═══ Records provided ═══

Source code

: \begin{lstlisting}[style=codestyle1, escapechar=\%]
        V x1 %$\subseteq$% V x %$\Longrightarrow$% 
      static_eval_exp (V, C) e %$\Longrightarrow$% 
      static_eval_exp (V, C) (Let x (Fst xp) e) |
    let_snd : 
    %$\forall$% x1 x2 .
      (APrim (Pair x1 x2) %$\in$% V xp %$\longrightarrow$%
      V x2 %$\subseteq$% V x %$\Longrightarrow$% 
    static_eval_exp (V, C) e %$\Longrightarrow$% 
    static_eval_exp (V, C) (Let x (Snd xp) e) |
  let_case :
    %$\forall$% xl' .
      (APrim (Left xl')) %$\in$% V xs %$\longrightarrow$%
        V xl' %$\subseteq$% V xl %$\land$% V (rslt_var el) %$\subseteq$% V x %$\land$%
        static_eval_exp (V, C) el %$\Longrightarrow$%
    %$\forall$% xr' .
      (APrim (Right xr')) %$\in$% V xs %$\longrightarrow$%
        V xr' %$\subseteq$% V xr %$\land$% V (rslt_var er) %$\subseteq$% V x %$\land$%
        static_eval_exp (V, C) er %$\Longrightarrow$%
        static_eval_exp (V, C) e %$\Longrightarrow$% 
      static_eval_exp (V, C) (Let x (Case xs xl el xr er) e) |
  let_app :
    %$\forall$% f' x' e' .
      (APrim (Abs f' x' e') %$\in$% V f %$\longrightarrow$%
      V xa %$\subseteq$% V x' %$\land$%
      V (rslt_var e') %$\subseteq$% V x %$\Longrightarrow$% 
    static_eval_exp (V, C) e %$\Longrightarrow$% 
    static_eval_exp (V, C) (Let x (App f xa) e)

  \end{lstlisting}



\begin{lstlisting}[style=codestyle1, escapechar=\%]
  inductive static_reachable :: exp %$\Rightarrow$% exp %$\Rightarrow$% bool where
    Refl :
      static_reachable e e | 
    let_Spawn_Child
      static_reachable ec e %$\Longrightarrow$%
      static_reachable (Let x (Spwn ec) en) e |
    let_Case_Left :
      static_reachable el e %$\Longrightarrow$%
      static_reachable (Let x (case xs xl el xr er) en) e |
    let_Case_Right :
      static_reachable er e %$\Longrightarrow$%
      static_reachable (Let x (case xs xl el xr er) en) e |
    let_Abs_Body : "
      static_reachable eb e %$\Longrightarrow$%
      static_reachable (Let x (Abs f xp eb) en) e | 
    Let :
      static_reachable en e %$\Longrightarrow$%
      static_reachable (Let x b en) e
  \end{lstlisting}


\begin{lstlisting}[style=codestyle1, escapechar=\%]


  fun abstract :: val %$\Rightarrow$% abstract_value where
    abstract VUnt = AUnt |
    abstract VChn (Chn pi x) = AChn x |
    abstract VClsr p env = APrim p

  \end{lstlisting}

═══

● What you are asked to do: All lines from the one holding "static_reachable eb e" through the end of the entries need to be given again exactly. Leave out the others.

● Exercise answer:
      static_reachable eb e %$\Longrightarrow$%
      static_reachable (Let x (Abs f xp eb) en) e | 
    Let :
      static_reachable en e %$\Longrightarrow$%
      static_reachable (Let x b en) e
  \end{lstlisting}


\begin{lstlisting}[style=codestyle1, escapechar=\%]


  fun abstract :: val %$\Rightarrow$% abstract_value where
    abstract VUnt = AUnt |
    abstract VChn (Chn pi x) = AChn x |
    abstract VClsr p env = APrim p

  \end{lstlisting}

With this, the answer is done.